■ Required action ■
Copy each line below in which the string "flask" appears.

_ _ _ _ _ _ _

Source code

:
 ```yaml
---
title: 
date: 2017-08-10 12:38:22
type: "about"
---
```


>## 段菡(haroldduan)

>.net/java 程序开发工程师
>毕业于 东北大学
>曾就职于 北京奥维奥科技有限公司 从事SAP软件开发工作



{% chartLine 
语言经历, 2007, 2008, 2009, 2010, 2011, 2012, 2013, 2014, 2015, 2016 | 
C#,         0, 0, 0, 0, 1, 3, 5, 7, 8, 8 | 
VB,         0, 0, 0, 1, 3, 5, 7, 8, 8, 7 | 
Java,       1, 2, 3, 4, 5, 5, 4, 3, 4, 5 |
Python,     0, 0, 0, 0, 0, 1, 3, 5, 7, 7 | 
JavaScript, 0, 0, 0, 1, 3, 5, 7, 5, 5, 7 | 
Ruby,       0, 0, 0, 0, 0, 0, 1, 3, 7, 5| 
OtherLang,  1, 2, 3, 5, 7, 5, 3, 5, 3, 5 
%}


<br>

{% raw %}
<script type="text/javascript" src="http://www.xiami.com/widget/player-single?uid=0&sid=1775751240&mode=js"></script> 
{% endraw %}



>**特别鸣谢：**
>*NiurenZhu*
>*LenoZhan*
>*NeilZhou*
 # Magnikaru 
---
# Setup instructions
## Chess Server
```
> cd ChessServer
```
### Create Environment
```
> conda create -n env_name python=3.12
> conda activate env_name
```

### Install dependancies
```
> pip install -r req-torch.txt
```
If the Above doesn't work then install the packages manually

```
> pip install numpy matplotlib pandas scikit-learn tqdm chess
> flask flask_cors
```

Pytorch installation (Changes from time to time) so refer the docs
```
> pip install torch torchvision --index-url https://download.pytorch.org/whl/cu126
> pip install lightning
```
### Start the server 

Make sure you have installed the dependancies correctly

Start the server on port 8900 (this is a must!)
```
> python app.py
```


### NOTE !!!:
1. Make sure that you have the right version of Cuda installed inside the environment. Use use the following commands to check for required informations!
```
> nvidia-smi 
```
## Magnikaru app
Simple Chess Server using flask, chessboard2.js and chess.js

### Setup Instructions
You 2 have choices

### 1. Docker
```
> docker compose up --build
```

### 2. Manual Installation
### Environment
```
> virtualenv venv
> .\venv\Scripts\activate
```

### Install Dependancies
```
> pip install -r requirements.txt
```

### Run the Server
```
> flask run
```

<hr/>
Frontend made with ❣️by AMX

_ _ _ _ _ _ _

■ Finished task ■
> flask flask_cors
Simple Chess Server using flask, chessboard2.js and chess.js
> flask run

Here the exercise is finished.